= Wigner–Seitz radius =

The Wigner-Seitz radius $r_{\rm s}$, named after Eugene Wigner and Frederick Seitz, is the radius of a sphere whose volume is equal to the mean volume per atom in a solid (for first group metals). In the more general case of metals having more valence electrons, $r_{\rm s}$ is the radius of a sphere whose volume is equal to the volume per a free electron. This parameter is used frequently in condensed matter physics to describe the density of a system. $r_{\rm s}$ is typically calculated for bulk materials.

==Formula==
In a 3-D system with $N$ free valence electrons in a volume $V$, the Wigner–Seitz radius is defined by

$$\frac{4}{3} \pi r_{\rm s}^3 = \frac{V}{N} = \frac{1}{n}\,$$

where n is the particle density. Solving for $r_{\rm s}$ we obtain

$$r_{\rm s} = \sqrt[3]{\frac{3}{4\pi n}}.$$

The radius can also be calculated as
$$r_{\rm s}= \sqrt[3]{\frac{3M}{4\pi \rho N_{V} N_{\rm A}}}$$
where M is molar mass, N_{V} is the count of free valence electrons per particle, ρ is the mass density, and N_{A} is the Avogadro constant, .

This parameter is normally reported in atomic units, i.e., in units of the Bohr radius.
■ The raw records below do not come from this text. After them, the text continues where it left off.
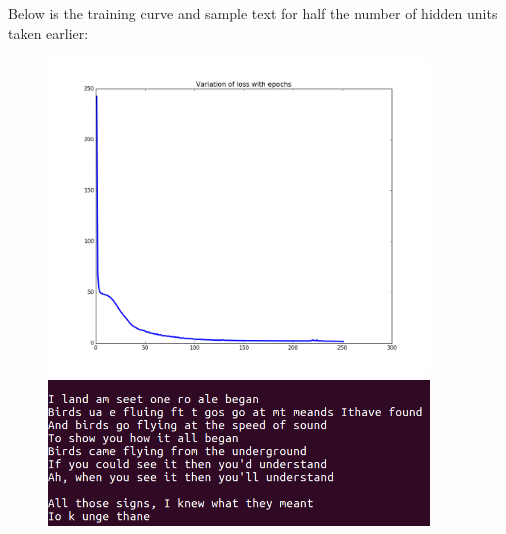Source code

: \documentclass{article}
\begin{document}
\begin{flushleft}
\begin{itemize}
Below is the training curve and sample text for half the number of hidden units taken earlier:
\begin{figure}[H]
\begin{minipage}{0.475\linewidth}
\centering
\includegraphics[width=0.9\textwidth]{RNN_training_HU0_5x.png}
\end{minipage}
\hfill
\begin{minipage}{0.475\linewidth}
\centering
\includegraphics[width=0.9\textwidth]{RNN_text_HU0_5x.png}
\end{minipage}
\end{figure}


\end{itemize}
\end{flushleft}
\end{document}
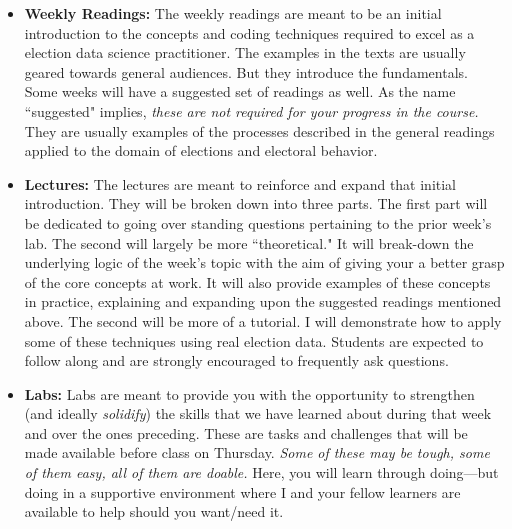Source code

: \documentclass[11pt]{article}
\begin{document}
\begin{itemize}
\item \textbf{Weekly Readings:} The weekly readings are meant to be an initial introduction to the concepts and coding techniques required to excel as a election data science practitioner. The examples in the texts are usually geared towards general audiences. But they introduce the fundamentals. Some weeks will have a suggested set of readings as well. As the name ``suggested" implies, \textit{these are not required for your progress in the course.} They are usually examples of the processes described in the general readings applied to the domain of elections and electoral behavior.
\item \textbf{Lectures:} The lectures are meant to reinforce and expand that initial introduction. They will be broken down into three parts. The first part will be dedicated to going over standing questions pertaining to the prior week's lab.
 The second will largely be more ``theoretical." It will break-down the underlying logic of the week's topic with the aim of giving your a better grasp of the core concepts at work. It will also provide examples of these concepts in practice, explaining and expanding upon the suggested readings mentioned above. The second will be more of a tutorial. I will demonstrate how to apply some of these techniques using real election data. Students are expected to follow along and are strongly encouraged to frequently ask questions. 
\item \textbf{Labs:} Labs are meant to provide you with the opportunity to strengthen (and ideally \textit{solidify}) the skills that we have learned about during that week and over the ones preceding. These are tasks and challenges that will be made available before class on Thursday. \textit{Some of these may be tough, some of them easy, all of them are doable.} Here, you will learn through doing---but doing in a supportive environment where I and your fellow learners are available to help should you want/need it. 

\end{itemize}
\end{document}
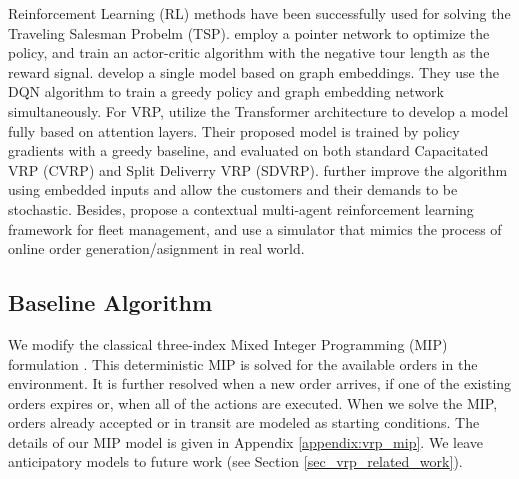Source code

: Reinforcement Learning (RL) methods have been successfully used for solving the Traveling Salesman Probelm (TSP). \citet{bello2016neural} employ a pointer network \cite{vinyals2015pointer} to optimize the policy, and train an actor-critic algorithm with the negative tour length as the reward signal. \citet{khalil2017learning} develop a single model based on graph embeddings. They use the DQN algorithm to train a greedy policy and graph embedding network simultaneously.  For VRP, \citet{kool2018attention} utilize the Transformer architecture \cite{vaswani2017attention} to develop a model fully based on attention layers. Their proposed model is trained by policy gradients with a greedy baseline, and evaluated on both standard Capacitated VRP (CVRP) and Split Deliverry VRP (SDVRP). \citet{nazari2018reinforcement} further improve the algorithm using embedded inputs and allow the customers and their demands to be stochastic. Besides, \citet{lin2018efficient} propose a contextual multi-agent reinforcement learning framework for fleet management, and use a simulator that mimics the process of online order generation/asignment in real world.


\subsection{Baseline Algorithm}
We modify the classical three-index Mixed Integer Programming (MIP) formulation \cite{LuDessouky2004,RopkeCordeau2009, FURTADO2017334}. This deterministic MIP is solved for the available orders in the environment. It is further resolved when a new order arrives, if one of the existing orders expires or, when all of the actions are executed. When we solve the MIP, orders already accepted or in transit are modeled as starting conditions. The details of our MIP model is given in Appendix \ref{appendix:vrp_mip}. We leave anticipatory models to future work (see Section \ref{sec_vrp_related_work}).


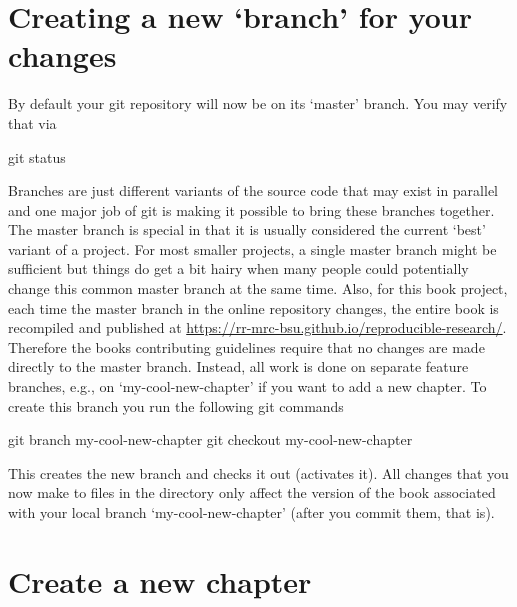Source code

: \documentclass[]{book}
\newenvironment{Shaded}{\begin{snugshade}}{\end{snugshade}}
\newcommand{\FunctionTok}[1]{\textcolor[rgb]{0.00,0.00,0.00}{#1}}
\newcommand{\NormalTok}[1]{#1}
\begin{document}
\section{\texorpdfstring{Creating a new `branch' for your
changes}{Creating a new branch for your changes}}\label{creating-a-new-branch-for-your-changes}

By default your git repository will now be on its `master' branch. You
may verify that via

\begin{Shaded}
\begin{Highlighting}[]
\FunctionTok{git}\NormalTok{ status}
\end{Highlighting}
\end{Shaded}

Branches are just different variants of the source code that may exist
in parallel and one major job of git is making it possible to bring
these branches together. The master branch is special in that it is
usually considered the current `best' variant of a project. For most
smaller projects, a single master branch might be sufficient but things
do get a bit hairy when many people could potentially change this common
master branch at the same time. Also, for this book project, each time
the master branch in the online repository changes, the entire book is
recompiled and published at
\url{https://rr-mrc-bsu.github.io/reproducible-research/}. Therefore the
books contributing guidelines require that no changes are made directly
to the master branch. Instead, all work is done on separate feature
branches, e.g., on `my-cool-new-chapter' if you want to add a new
chapter. To create this branch you run the following git commands

\begin{Shaded}
\begin{Highlighting}[]
\FunctionTok{git}\NormalTok{ branch my-cool-new-chapter}
\FunctionTok{git}\NormalTok{ checkout my-cool-new-chapter}
\end{Highlighting}
\end{Shaded}

This creates the new branch and checks it out (activates it). All
changes that you now make to files in the directory only affect the
version of the book associated with your local branch
`my-cool-new-chapter' (after you commit them, that is).

\section{Create a new chapter}\label{create-a-new-chapter}
\end{document}
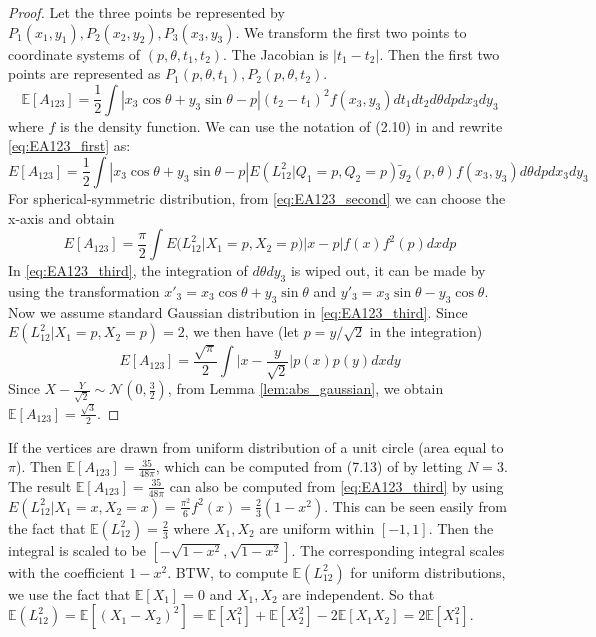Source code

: \documentclass{article}
\def\E{\mathbb{E}}
\begin{document}
\begin{proof}
    Let the three points be represented by
    $P_1(x_1, y_1), P_2(x_2, y_2), P_3(x_3, y_3)$.
    We transform the first two points to coordinate
    systems of $(p, \theta, t_1, t_2)$.
    The Jacobian is $|t_1 - t_2|$. Then the first two
    points are represented as
    $P_1(p, \theta, t_1), P_2(p, \theta, t_2)$.
    \begin{equation}\label{eq:EA123_first}
        \E[A_{123}]
        = \frac{1}{2}\int
        |x_3 \cos\theta + y_3 \sin\theta - p|
        (t_2-t_1)^2 f(x_3, y_3) dt_1dt_2 d\theta dp dx_3dy_3
    \end{equation}
    where $f$ is the density function.
    We can use the notation of (2.10) in \cite{efron1965convex}
    and rewrite \eqref{eq:EA123_first} as:
    \begin{equation}\label{eq:EA123_second}
        E[A_{123}] = \frac{1}{2}\int |x_3 \cos\theta + y_3 \sin\theta - p|
        E(L^2_{12} | Q_1=p, Q_2=p)
        \tilde{g}_2(p, \theta)f(x_3,y_3) d\theta dp dx_3dy_3
    \end{equation}
    For spherical-symmetric distribution, from \eqref{eq:EA123_second}
    we can choose the x-axis and obtain
    \begin{equation}\label{eq:EA123_third}
        E[A_{123}] =\frac{\pi}{2}
        \int E(L^2_{12} | X_1=p, X_2=p)
        |x-p|f(x)f^2(p)dxdp
    \end{equation}
    In \eqref{eq:EA123_third},
    the integration of $d\theta dy_3$
    is wiped out,
    it can be made by using the transformation
    $x'_3 = x_3 \cos \theta + y_3 \sin \theta$
    and $y'_3 = x_3 \sin \theta - y_3 \cos \theta$.
    Now we assume standard Gaussian distribution in \eqref{eq:EA123_third}.
    Since $E(L^2_{12} | X_1=p, X_2=p)=2$, we then have (let $p=y/\sqrt{2}$ in the integration)
    \begin{equation}\label{eq:EA123_fourth}
        E[A_{123}] =\frac{\sqrt{\pi}}{2}\int \Big\vert x-\frac{y}{\sqrt{2}} \Big\vert p(x)p(y)dxdy
    \end{equation}
    Since $X-\frac{Y}{\sqrt{2}} \sim \mathcal{N}(0, \frac{3}{2})$,
    from Lemma
    \ref{lem:abs_gaussian},
    we obtain $\E[A_{123}] = \frac{\sqrt{3}}{2}$.
\end{proof}
If the vertices are drawn from uniform distribution
of a unit circle (area equal to $\pi$). Then
$\E[A_{123}] = \frac{35}{48 \pi}$,
which can be computed from (7.13) of 
\cite{efron1965convex} by letting $N=3$.
The result $\E[A_{123}] = \frac{35}{48 \pi}$
can also be computed from \eqref{eq:EA123_third}
by using $E(L_{12}^2|X_1=x,X_2=x)=\frac{\pi^2}{6}f^2(x)
=\frac{2}{3}(1-x^2)$.
This can be seen easily from the fact that
$\E(L^2_{12}) = \frac{2}{3}$ where $X_1, X_2$ are uniform within $[-1,1]$.
Then the integral is scaled to be $[-\sqrt{1-x^2}, \sqrt{1-x^2}]$.
The corresponding integral scales with the coefficient $1-x^2$.
BTW, to compute
$\E(L^2_{12})$ for uniform distributions,
we use the fact that $\E[X_1]=0$ and
$X_1, X_2$ are independent. So that
$\E(L^2_{12}) =\E[(X_1-X_2)^2] 
=\E[X_1^2]+\E[X_2^2]
-2\E[X_1X_2]=2\E[X_1^2]$.
\end{document}
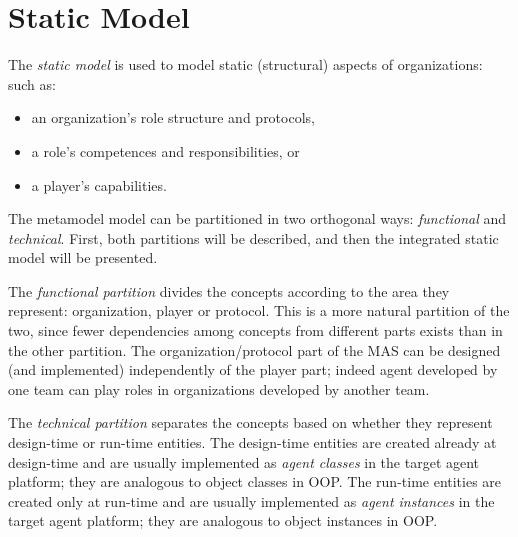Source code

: 
\section{Static Model}

The \textit{static model} is used to model static (structural) aspects of organizations: such as:
\begin{itemize}
	\item an organization's role structure and protocols,
	\item a role's competences and responsibilities, or
	\item a player's capabilities.
\end{itemize}

The metamodel model can be partitioned in two orthogonal ways: \textit{functional} and \textit{technical}.
First, both partitions will be described, and then the integrated static model will be presented.

The \textit{functional partition} divides the concepts according to the area they represent: organization, player or protocol.
This is a more natural partition of the two, since fewer dependencies among concepts from different parts exists than in the other partition.
The organization/protocol part of the MAS can be designed (and implemented) independently of the player part; indeed agent developed by one team can play roles in organizations developed by another team.

The \textit{technical partition} separates the concepts based on whether they represent design-time or run-time entities.
The design-time entities are created already at design-time and are usually implemented as \textit{agent classes} in the target agent platform; they are analogous to object classes in OOP.
The run-time entities are created only at run-time and are usually implemented as \textit{agent instances} in the target agent platform; they are analogous to object instances in OOP.

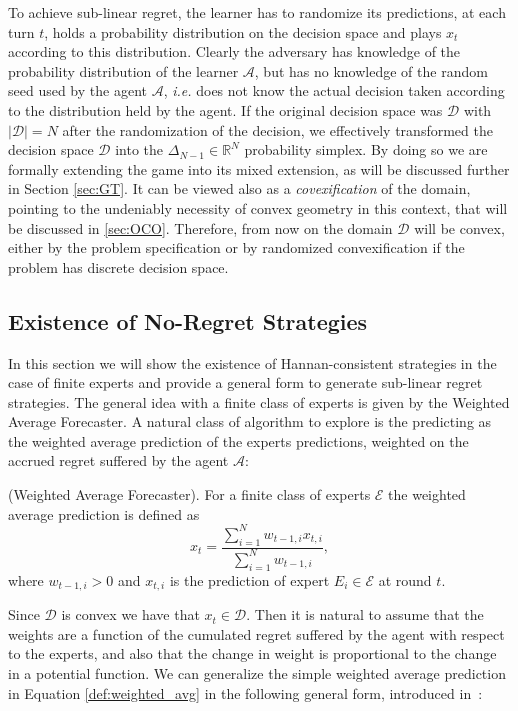 To achieve sub-linear regret, the learner has to randomize its predictions, at each turn $t$, holds a probability distribution on the decision space and plays $x_t$ according to this distribution. Clearly the adversary has knowledge of the probability distribution of the learner $\mathcal A$, but has no knowledge of the random seed used by the agent $\mathcal A$, \emph{i.e.} does not know the actual decision taken according to the distribution held by the agent. If the original decision space was $\mathcal D$ with $|\mathcal D|=N$ after the randomization of the decision, we effectively transformed the decision space $\mathcal D$ into the $\Delta_{N-1}\in\mathbb R^{N}$ probability simplex. By doing so we are formally extending the game into its mixed extension, as will be discussed further in Section \ref{sec:GT}. It can be viewed also as a \emph{covexification} of the domain, pointing to the undeniably necessity of convex geometry in this context, that will be discussed in \ref{sec:OCO}. Therefore, from now on the domain $\mathcal D$ will be convex, either by the problem specification or by randomized convexification if the problem has discrete decision space.

\subsection{Existence of No-Regret Strategies}\label{sec:existence_of_no_regret}
In this section we will show the existence of Hannan-consistent strategies in the case of finite experts and provide a general form to generate sub-linear regret strategies. 
The general idea with a finite class of experts is given by the Weighted Average Forecaster. A natural class of algorithm to explore is the predicting as the weighted average prediction of the experts predictions, weighted on the accrued regret suffered by the agent $\mathcal A$:

\begin{definition}(Weighted Average Forecaster).\label{def:weighted_avg}
For a finite class of experts $\mathcal E$ the weighted average prediction is defined as
\begin{equation}
	x_t = \frac{\sum\limits_{i=1}^{N}w_{t-1,i}x_{t,i}}{\sum\limits_{i=1}^{N}w_{t-1,i}},
\end{equation}
where $w_{t-1,i}>0$ and $x_{t,i}$ is the prediction of expert $E_i\in\mathcal E$ at round $t$. 
\end{definition}

Since $\mathcal D$ is convex we have that $x_t\in\mathcal D$.
Then it is natural to assume that the weights are a function of the cumulated regret suffered by the agent with respect to the experts, and also that the change in weight is proportional to the change in a potential function.
We can generalize the simple weighted average prediction in Equation \eqref{def:weighted_avg} in the following general form, introduced in~\cite{cesa2003potential}:

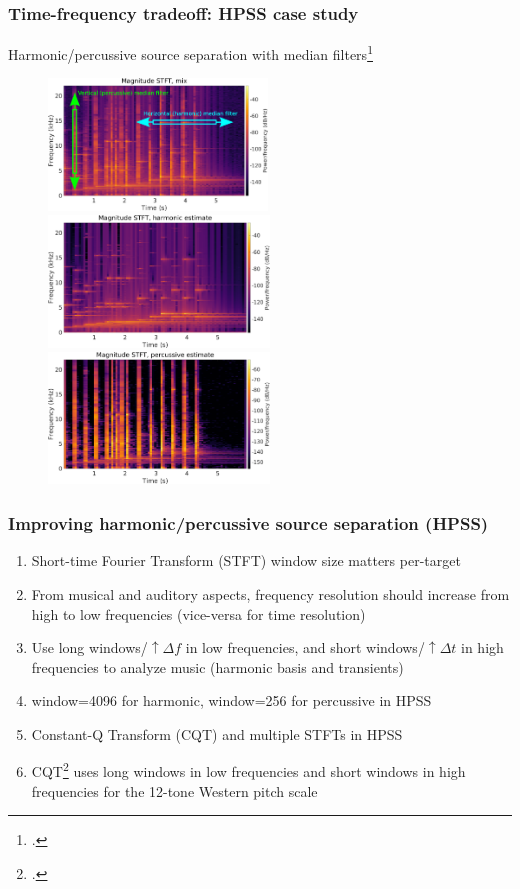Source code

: \documentclass[usenames,dvipsnames]{beamer}
\begin{document}
\begin{frame}
	\frametitle{Time-frequency tradeoff: HPSS case study}
	Harmonic/percussive source separation with median filters\footcite{fitzgerald1}
	\begin{figure}
		\centering
		\includegraphics[height=3.5cm]{./images-mila-presentation/mix_stft_medianfilters.png}\\
		\includegraphics[height=3.5cm]{./images-mila-presentation/harm_stft.png}
		\includegraphics[height=3.5cm]{./images-mila-presentation/perc_stft.png}
	\end{figure}
\end{frame}

\begin{frame}
	\frametitle{Improving harmonic/percussive source separation (HPSS)}
	\begin{enumerate}
	\item
		Short-time Fourier Transform (STFT) window size matters per-target
	\item
		From musical and auditory aspects, frequency resolution should increase from high to low frequencies (vice-versa for time resolution)
	\item
		Use long windows/$\uparrow \Delta f$ in low frequencies, and short windows/$\uparrow \Delta t$ in high frequencies to analyze music (harmonic basis and transients)
	\item
		window=4096 for harmonic, window=256 for percussive in HPSS
	\item
		Constant-Q Transform (CQT) and multiple STFTs in HPSS
	\item
		CQT\footcite{jbrown, klapuricqt} uses long windows in low frequencies and short windows in high frequencies for the 12-tone Western pitch scale
	\end{enumerate}
\end{frame}
\end{document}
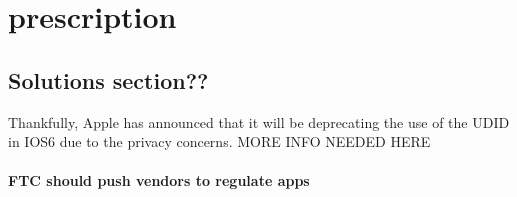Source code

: \section{prescription}




\subsection{Solutions section??}

    Thankfully, Apple has announced that it will be deprecating the use of the UDID in IOS6 due to the privacy concerns. MORE INFO NEEDED HERE

\paragraph{FTC should push vendors to regulate apps}



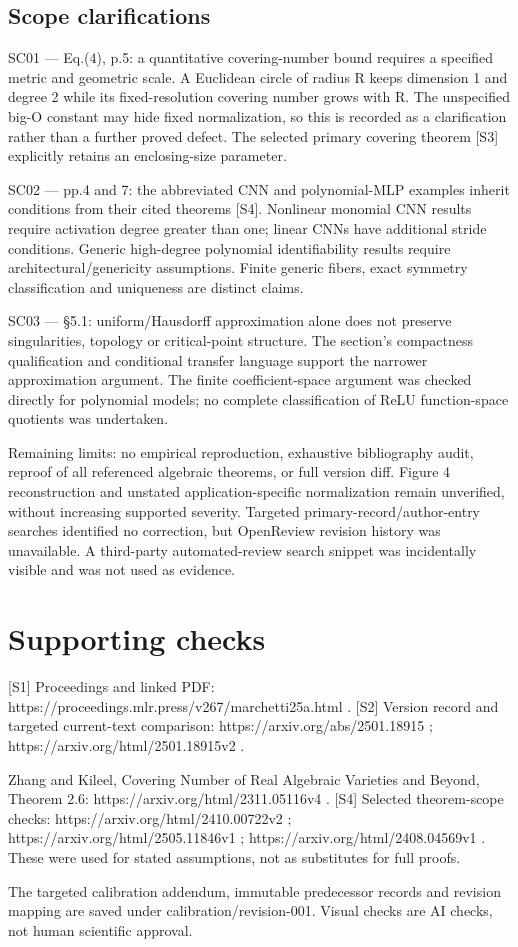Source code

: \documentclass[10pt]{article}
\begin{document}
\subsection*{Scope clarifications}
SC01 — Eq.(4), p.5: a quantitative covering-number bound requires a specified metric and geometric scale. A Euclidean circle of radius R keeps dimension 1 and degree 2 while its fixed-resolution covering number grows with R. The unspecified big-O constant may hide fixed normalization, so this is recorded as a clarification rather than a further proved defect. The selected primary covering theorem [S3] explicitly retains an enclosing-size parameter.\par
SC02 — pp.4 and 7: the abbreviated CNN and polynomial-MLP examples inherit conditions from their cited theorems [S4]. Nonlinear monomial CNN results require activation degree greater than one; linear CNNs have additional stride conditions. Generic high-degree polynomial identifiability results require architectural/genericity assumptions. Finite generic fibers, exact symmetry classification and uniqueness are distinct claims.\par
SC03 — §5.1: uniform/Hausdorff approximation alone does not preserve singularities, topology or critical-point structure. The section’s compactness qualification and conditional transfer language support the narrower approximation argument. The finite coefficient-space argument was checked directly for polynomial models; no complete classification of ReLU function-space quotients was undertaken.\par
Remaining limits: no empirical reproduction, exhaustive bibliography audit, reproof of all referenced algebraic theorems, or full version diff. Figure 4 reconstruction and unstated application-specific normalization remain unverified, without increasing supported severity. Targeted primary-record/author-entry searches identified no correction, but OpenReview revision history was unavailable. A third-party automated-review search snippet was incidentally visible and was not used as evidence.\par
\section*{Supporting checks}
[S1] Proceedings and linked PDF: https://proceedings.mlr.press/v267/marchetti25a.html . [S2] Version record and targeted current-text comparison: https://arxiv.org/abs/2501.18915 ; https://arxiv.org/html/2501.18915v2 .\par
Zhang and Kileel, Covering Number of Real Algebraic Varieties and Beyond, Theorem 2.6: https://arxiv.org/html/2311.05116v4 . [S4] Selected theorem-scope checks: https://arxiv.org/html/2410.00722v2 ; https://arxiv.org/html/2505.11846v1 ; https://arxiv.org/html/2408.04569v1 . These were used for stated assumptions, not as substitutes for full proofs.\par
The targeted calibration addendum, immutable predecessor records and revision mapping are saved under calibration/revision-001. Visual checks are AI checks, not human scientific approval.\par
\end{document}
Assuming that each atom in a simple metal cluster occupies the same volume as in a solid, the radius of the cluster is given by
$$R_0 = r_s n^{1/3}$$
where n is the number of atoms.

Values of $r_{\rm s}$ for the first group metals:

| Element | r_{s} in a_{0} |
|---|---|
| ^{7} Li | 3.25 |
| ^{23} Na | 3.93 |
| ^{39} K | 4.86 |
| ^{85} Rb | 5.20 |
| ^{133} Cs | 5.62 |

Wigner–Seitz radius is related to the electronic density by the formula
$$r_s =0.62035 \rho^{1/3}$$
where ρ can be regarded as the average electronic density in the outer portion of the Wigner-Seitz cell.